Venezia Festival 2018. Recensione: ACUSADA (The Accused), un film di Gonzalo Tobal. Un courtroom movie abbastanza qualunque. Ma perché metterlo in concorso?

Acusada (The Accused), un film di Gonzalo Tobal. Con Leonardo Sbaraglia, Lali Espósito, Inés Estevez, Daniel Fanego, Gerardo Romano, Gael García Bernal. Venezia 75 Concorso.
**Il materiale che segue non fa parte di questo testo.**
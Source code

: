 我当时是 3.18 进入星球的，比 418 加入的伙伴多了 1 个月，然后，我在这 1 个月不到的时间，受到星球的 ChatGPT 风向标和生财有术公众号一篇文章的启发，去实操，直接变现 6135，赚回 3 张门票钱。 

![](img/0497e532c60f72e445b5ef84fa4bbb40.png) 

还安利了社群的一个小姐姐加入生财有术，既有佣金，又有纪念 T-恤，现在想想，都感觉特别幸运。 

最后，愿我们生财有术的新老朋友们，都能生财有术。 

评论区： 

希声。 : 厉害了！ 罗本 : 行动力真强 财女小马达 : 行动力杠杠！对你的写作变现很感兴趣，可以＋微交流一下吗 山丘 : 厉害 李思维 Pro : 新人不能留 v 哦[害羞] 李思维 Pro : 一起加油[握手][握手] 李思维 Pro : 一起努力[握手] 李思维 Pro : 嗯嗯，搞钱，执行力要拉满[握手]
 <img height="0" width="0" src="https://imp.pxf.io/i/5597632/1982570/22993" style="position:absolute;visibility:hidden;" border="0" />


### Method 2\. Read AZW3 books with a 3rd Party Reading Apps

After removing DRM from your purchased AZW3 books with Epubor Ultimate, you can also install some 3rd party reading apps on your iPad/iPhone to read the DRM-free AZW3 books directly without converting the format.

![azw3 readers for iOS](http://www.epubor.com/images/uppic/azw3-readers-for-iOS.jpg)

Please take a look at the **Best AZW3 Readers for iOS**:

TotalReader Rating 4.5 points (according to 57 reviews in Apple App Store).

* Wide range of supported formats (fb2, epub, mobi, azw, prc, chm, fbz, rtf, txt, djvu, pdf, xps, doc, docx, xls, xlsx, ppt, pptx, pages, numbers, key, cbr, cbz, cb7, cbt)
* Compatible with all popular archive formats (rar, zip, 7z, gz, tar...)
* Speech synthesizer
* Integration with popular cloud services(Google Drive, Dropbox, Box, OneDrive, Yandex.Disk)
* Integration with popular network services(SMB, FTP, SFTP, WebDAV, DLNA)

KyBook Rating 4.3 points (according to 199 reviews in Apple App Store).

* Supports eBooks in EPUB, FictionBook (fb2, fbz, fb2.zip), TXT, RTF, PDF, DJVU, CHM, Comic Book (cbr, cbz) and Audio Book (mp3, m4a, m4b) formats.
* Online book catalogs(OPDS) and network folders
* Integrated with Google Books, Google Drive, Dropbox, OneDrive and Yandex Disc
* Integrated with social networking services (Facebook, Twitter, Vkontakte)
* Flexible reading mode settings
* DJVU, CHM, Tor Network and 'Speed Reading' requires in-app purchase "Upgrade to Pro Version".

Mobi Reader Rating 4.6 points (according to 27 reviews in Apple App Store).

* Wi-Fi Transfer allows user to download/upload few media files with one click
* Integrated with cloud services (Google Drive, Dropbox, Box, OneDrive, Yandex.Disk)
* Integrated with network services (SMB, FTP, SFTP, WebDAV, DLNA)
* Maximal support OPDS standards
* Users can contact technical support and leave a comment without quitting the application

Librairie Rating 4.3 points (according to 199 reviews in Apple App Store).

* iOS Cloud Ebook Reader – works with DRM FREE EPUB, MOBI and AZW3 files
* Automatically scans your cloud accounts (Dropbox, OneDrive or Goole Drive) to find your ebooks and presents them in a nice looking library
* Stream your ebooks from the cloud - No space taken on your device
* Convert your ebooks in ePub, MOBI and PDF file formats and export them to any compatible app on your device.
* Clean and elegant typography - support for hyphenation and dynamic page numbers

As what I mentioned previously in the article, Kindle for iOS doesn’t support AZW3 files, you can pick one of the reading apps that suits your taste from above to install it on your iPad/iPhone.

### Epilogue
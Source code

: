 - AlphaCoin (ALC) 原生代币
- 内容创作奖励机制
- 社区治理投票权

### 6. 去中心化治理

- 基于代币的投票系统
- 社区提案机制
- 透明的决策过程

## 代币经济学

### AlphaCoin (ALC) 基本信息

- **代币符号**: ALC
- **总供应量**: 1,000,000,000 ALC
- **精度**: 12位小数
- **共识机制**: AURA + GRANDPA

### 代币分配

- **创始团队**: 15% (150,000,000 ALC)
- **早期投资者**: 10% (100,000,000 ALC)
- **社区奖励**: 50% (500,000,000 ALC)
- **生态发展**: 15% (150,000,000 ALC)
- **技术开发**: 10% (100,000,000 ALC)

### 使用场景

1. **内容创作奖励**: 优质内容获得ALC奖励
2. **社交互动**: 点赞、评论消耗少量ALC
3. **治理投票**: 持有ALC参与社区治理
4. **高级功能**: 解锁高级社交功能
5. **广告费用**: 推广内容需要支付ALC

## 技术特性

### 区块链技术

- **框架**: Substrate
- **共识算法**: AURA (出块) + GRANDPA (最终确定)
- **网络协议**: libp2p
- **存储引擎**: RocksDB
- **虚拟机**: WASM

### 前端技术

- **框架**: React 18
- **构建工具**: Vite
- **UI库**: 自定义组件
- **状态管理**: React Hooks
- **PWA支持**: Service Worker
Dall’Argentina una storia che somiglia al caso Amanda Fox (ma è tutta fiction). Una ragazza di 21 anni, buona famiglia borghese, buoni studi, è accusata di aver ammazzato la sua migliore amica. Colpevole? Innocente? Ritorna il classico dilemma di tanti courtroom movies, da Testimone d’accusa in giù. Guardabile, ma abbastanza qualunque. Era proprio il caso di portarlo a Venezia? Voto tra il 4 e il 5
Non brutto, ma qualunque. Un courtroom drama come ne abbiamo visti a decine, non particolamente originale né appassionante, e non si capisce perché questo Acusada (Imputata) sia stato portato a Venezia, oltretutto messo nel concorso massimo. Un specie di caso Amanda Fox, con una ragazza di 21 anni di nome Dolores (interpretata da un’attrice bellissima, Lali Espósito, un morphing ben riuscito tra Angelin a Jolie e Marine Vacth) di buona e borghese e ripettata famiglia, accusata, mandata a processo con l’imputazione di avere ucciso (per accoltellamento) la sua migliore amica. Il movente: la migliore amica, che come spesso capita è anche la peggiore, l’aveva ripresa col maledetto smartphone mentre praticava un blow job – nel film lo chiamano fellacion, che a noi suona buffo – a un ragazzo, mandando poi in rete il video. Da qui, sostiene l’accusa, la vendetta. Il film si muove intorno all’eterno dilemma innocente o colpevole? Lei si dichiara innocente, innocentissima, naturalmente stanno dalla sua parte mamma e papà, che per ingaggiare il miglior avvocato su piazza han dovuto vendere la casa. La ritengono colpevole invece i media, che hanno trovato in lei la storia perfetta, la strega assassina dalla faccia d’angelo. Acusada segue le convenzioni e i codici del genere senza discostarsene, con qualche minimo colpo di scena, per giustificare la durata non così breve. Vengono in mente classici come Testimone d’accusa di Billy Wilder o un cultone anni Ottanta come Doppio taglio, con i loro ambigui imputati di omicidio. Di diverso in questo professionale quanto anonimo film argentino c’è un finale più, diciamo, complesso. Che però non basta a spiegarne la presenza a questa Mostra. Certo, se in Argentina volevano dimostrare di essere in grado di produre un film di genere di livello internaziinale ci sono riusciti. Semplicemente, un festival non è la sua collocazione. Leonardo Sbariglia, divo nazionale, è il padre. Partecipazione speciale di Gael Garcia Bernal quale giornalista televisivo.